=== Task inputs ===
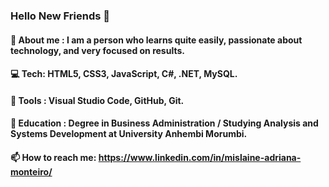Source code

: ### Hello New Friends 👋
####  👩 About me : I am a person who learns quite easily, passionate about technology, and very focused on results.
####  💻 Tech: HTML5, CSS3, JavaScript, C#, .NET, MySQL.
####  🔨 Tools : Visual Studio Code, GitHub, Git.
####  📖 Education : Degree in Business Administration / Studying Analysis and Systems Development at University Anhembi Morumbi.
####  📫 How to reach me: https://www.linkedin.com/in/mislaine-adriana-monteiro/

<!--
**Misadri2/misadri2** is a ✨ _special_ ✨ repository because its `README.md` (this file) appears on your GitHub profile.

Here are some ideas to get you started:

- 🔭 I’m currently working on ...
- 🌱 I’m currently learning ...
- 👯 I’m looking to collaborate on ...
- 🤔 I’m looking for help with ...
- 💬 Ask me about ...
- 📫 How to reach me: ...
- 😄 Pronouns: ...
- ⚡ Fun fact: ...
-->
===
## Work to complete
Return every line of the listing above that contains "looking".

## The answer
- 👯 I’m looking to collaborate on ...
- 🤔 I’m looking for help with ...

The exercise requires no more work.